United States District Court, Fifth Circuit

December 16, 2013



ANDREW W. AUSTIN, Magistrate Judge.

Before the Court are: Defendant Killeen Independent School District's Motion to Dismiss under Federal Rule of Civil Procedure 12(b)(6), filed on August 14, 2013 (Dkt. # 10);[1] Plaintiff's Response, filed on August 28, 2013 (Dkt. # 12); and Defendant's Reply, filed on September 4, 2013 (Dkt. # 14).
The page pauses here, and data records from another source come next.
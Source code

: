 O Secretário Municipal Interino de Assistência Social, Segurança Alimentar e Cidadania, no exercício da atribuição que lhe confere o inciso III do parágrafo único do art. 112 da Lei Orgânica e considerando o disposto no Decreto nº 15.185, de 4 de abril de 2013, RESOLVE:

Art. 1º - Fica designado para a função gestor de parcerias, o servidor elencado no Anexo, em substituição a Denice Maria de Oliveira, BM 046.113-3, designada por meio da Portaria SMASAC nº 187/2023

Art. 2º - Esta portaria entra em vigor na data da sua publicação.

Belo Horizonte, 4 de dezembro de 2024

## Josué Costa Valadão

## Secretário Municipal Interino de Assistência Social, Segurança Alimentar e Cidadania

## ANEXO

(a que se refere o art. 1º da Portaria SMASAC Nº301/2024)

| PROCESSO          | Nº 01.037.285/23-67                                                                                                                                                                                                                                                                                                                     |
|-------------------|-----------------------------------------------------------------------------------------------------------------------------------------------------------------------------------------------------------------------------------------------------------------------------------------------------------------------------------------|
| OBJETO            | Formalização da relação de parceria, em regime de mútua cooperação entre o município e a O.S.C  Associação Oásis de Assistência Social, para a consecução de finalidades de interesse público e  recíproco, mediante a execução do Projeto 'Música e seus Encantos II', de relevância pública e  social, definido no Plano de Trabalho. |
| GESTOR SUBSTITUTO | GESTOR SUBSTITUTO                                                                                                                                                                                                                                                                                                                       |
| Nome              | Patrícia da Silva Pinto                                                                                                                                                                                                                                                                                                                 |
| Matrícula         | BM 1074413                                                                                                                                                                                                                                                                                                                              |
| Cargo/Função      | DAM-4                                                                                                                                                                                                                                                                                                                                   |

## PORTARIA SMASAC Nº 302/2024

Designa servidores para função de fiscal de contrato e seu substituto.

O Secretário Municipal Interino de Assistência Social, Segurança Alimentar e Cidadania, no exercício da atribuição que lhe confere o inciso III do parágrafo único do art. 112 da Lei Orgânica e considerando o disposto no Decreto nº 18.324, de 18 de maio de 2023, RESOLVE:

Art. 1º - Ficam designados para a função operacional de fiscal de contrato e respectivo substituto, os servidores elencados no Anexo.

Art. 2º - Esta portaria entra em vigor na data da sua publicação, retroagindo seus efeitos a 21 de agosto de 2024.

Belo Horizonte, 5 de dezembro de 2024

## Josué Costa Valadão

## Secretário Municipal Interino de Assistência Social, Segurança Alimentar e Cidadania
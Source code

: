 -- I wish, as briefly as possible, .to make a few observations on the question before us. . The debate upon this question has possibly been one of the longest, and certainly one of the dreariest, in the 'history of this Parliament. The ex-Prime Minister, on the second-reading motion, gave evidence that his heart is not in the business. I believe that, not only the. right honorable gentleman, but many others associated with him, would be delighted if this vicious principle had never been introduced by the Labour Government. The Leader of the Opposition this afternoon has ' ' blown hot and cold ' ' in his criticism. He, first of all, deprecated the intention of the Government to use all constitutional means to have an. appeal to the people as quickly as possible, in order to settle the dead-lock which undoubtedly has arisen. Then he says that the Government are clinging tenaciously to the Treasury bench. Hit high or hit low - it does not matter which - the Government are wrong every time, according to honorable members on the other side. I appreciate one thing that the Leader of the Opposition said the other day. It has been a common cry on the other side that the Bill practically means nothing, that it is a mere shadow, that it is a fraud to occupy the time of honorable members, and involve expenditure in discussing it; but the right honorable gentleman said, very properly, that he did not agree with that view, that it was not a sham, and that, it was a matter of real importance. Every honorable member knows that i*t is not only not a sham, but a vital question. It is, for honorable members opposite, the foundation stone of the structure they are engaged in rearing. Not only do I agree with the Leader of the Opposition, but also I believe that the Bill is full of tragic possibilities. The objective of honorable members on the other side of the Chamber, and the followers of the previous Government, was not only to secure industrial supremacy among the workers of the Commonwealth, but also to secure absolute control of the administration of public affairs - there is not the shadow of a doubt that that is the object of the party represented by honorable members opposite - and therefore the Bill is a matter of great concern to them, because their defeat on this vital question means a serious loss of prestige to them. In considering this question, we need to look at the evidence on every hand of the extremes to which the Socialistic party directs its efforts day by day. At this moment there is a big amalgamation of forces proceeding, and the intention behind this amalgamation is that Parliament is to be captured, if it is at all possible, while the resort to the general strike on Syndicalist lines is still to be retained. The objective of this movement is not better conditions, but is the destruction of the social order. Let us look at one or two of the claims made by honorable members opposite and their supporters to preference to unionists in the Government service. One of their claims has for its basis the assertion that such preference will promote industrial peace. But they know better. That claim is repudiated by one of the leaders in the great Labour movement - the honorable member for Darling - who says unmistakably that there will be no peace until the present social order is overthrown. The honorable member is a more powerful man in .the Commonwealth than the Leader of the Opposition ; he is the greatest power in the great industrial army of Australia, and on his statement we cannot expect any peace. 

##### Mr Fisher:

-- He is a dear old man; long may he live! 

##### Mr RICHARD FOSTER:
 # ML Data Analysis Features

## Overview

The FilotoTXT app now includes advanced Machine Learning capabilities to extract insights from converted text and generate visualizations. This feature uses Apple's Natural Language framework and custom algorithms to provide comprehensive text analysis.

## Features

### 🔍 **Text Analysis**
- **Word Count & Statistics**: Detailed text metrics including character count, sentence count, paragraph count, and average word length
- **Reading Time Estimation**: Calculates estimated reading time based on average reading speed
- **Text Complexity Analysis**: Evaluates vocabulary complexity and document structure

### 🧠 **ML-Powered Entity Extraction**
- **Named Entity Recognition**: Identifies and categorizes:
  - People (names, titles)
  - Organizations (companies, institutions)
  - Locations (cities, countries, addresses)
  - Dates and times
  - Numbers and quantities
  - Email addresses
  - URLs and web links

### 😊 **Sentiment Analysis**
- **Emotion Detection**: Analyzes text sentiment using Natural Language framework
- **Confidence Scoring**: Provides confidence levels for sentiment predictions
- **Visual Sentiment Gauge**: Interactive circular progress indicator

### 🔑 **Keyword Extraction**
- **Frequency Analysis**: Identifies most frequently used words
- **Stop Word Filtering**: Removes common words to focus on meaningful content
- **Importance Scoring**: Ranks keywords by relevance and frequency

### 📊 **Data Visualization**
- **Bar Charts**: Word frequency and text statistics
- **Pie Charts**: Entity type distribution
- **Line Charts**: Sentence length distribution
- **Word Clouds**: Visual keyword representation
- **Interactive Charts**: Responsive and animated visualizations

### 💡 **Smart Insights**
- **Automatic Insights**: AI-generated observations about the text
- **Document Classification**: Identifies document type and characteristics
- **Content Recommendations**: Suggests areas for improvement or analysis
The undersigned submits this Report and Recommendation to the United States District Court pursuant to 28 U.S.C. § 636(b) and Rule 1(h) of Appendix C of the Local Court Rules of the United States District Court for the Western District of Texas, Local Rules for the Assignment of Duties to United States Magistrate Judges.


Plaintiff Alaina Henderson ("Henderson"), a former high school student at Ellison High School, has brought this lawsuit under 42 U.S.C. § 1983 against Killeen Independent School District ("KISD") and Jacqueline Lundy ("Lundy"), in her individual and official capacities as a police officer for KISD.[2] Henderson alleges that Defendant Lundy, a police officer for KISD, used excessive force on her in violation of rights under the United States Constitution on two separate occasions. Specifically, on September 13, 2011, Henderson claims that after she finished cheerleader practice, she attempted to re-enter a school building where she was greeted by Lundy who refused to let her back in to the school because Henderson did not have her school ID with her. Henderson alleges that before she could retrieve her bag (with her school ID in it), Lundy "physically grabbed and assaulted Plaintiff" and then shoved her through heavy school doors. Henderson claims to have been injured and bruised as a result of this alleged use of force. Plaintiff's First Amended Original Complaint ¶ 14. Due to the incident, Henderson was suspended from school. On December 7, 2012, Henderson claims that Lundy used excessive force against her again, this time when Lundy attempted to break up a fight between some students. During the incident, Henderson alleges that Lundy "attacked and grabbed Plaintiff from behind by the hood attached to Plaintiff's sweatshirt" causing her to choke. Plaintiff's First Amended Original Complaint ¶ 19. Henderson further alleges that Lundy then confiscated her school ID and threatened to arrest her. Henderson was again suspended from school.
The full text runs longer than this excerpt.